┌──

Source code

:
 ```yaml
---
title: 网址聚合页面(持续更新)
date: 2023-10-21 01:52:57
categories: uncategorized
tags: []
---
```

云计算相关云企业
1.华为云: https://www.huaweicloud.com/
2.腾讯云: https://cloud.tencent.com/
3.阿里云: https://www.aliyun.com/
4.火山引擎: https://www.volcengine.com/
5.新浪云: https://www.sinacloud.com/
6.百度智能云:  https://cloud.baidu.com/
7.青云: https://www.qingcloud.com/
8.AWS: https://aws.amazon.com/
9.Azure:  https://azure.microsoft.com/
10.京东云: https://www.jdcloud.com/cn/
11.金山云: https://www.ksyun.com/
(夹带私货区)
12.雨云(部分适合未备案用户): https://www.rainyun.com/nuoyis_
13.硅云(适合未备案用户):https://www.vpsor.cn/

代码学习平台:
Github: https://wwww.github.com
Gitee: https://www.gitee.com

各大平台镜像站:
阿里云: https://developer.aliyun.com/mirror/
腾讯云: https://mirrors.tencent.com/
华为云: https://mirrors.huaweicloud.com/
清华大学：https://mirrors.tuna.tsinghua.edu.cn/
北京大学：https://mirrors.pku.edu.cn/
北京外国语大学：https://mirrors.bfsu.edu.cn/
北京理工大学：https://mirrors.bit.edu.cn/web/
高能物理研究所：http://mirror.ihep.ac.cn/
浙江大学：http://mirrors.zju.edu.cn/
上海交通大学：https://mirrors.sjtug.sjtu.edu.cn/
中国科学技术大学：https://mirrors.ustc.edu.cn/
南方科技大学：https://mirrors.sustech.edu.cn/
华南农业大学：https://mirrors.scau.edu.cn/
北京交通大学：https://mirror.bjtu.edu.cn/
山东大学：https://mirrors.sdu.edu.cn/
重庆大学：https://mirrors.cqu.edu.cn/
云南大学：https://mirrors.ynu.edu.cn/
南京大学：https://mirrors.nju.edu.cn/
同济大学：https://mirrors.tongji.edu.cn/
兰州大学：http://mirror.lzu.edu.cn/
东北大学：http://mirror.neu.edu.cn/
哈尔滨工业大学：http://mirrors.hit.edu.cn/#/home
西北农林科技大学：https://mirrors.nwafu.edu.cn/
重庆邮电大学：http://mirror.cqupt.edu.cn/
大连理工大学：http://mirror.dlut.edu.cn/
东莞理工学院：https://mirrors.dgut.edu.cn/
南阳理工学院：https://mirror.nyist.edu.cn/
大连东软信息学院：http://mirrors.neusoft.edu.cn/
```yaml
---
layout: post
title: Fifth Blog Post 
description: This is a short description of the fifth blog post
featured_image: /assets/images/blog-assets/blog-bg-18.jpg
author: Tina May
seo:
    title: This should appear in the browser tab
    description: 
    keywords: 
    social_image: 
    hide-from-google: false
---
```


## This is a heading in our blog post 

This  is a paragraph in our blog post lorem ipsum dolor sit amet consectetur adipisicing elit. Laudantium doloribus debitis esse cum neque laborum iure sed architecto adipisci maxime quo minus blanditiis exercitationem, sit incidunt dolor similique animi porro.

└──

Brief => Line by line, set down the material exactly as given.

Your response =>
Source code

:
 ```yaml
---
title: 网址聚合页面(持续更新)
date: 2023-10-21 01:52:57
categories: uncategorized
tags: []
---
```

云计算相关云企业
1.华为云: https://www.huaweicloud.com/
2.腾讯云: https://cloud.tencent.com/
3.阿里云: https://www.aliyun.com/
4.火山引擎: https://www.volcengine.com/
5.新浪云: https://www.sinacloud.com/
6.百度智能云:  https://cloud.baidu.com/
7.青云: https://www.qingcloud.com/
8.AWS: https://aws.amazon.com/
9.Azure:  https://azure.microsoft.com/
10.京东云: https://www.jdcloud.com/cn/
11.金山云: https://www.ksyun.com/
(夹带私货区)
12.雨云(部分适合未备案用户): https://www.rainyun.com/nuoyis_
13.硅云(适合未备案用户):https://www.vpsor.cn/

代码学习平台:
Github: https://wwww.github.com
Gitee: https://www.gitee.com

各大平台镜像站:
阿里云: https://developer.aliyun.com/mirror/
腾讯云: https://mirrors.tencent.com/
华为云: https://mirrors.huaweicloud.com/
清华大学：https://mirrors.tuna.tsinghua.edu.cn/
北京大学：https://mirrors.pku.edu.cn/
北京外国语大学：https://mirrors.bfsu.edu.cn/
北京理工大学：https://mirrors.bit.edu.cn/web/
高能物理研究所：http://mirror.ihep.ac.cn/
浙江大学：http://mirrors.zju.edu.cn/
上海交通大学：https://mirrors.sjtug.sjtu.edu.cn/
中国科学技术大学：https://mirrors.ustc.edu.cn/
南方科技大学：https://mirrors.sustech.edu.cn/
华南农业大学：https://mirrors.scau.edu.cn/
北京交通大学：https://mirror.bjtu.edu.cn/
山东大学：https://mirrors.sdu.edu.cn/
重庆大学：https://mirrors.cqu.edu.cn/
云南大学：https://mirrors.ynu.edu.cn/
南京大学：https://mirrors.nju.edu.cn/
同济大学：https://mirrors.tongji.edu.cn/
兰州大学：http://mirror.lzu.edu.cn/
东北大学：http://mirror.neu.edu.cn/
哈尔滨工业大学：http://mirrors.hit.edu.cn/#/home
西北农林科技大学：https://mirrors.nwafu.edu.cn/
重庆邮电大学：http://mirror.cqupt.edu.cn/
大连理工大学：http://mirror.dlut.edu.cn/
东莞理工学院：https://mirrors.dgut.edu.cn/
南阳理工学院：https://mirror.nyist.edu.cn/
大连东软信息学院：http://mirrors.neusoft.edu.cn/
```yaml
---
layout: post
title: Fifth Blog Post 
description: This is a short description of the fifth blog post
featured_image: /assets/images/blog-assets/blog-bg-18.jpg
author: Tina May
seo:
    title: This should appear in the browser tab
    description: 
    keywords: 
    social_image: 
    hide-from-google: false
---
```


## This is a heading in our blog post 

This  is a paragraph in our blog post lorem ipsum dolor sit amet consectetur adipisicing elit. Laudantium doloribus debitis esse cum neque laborum iure sed architecto adipisci maxime quo minus blanditiis exercitationem, sit incidunt dolor similique animi porro.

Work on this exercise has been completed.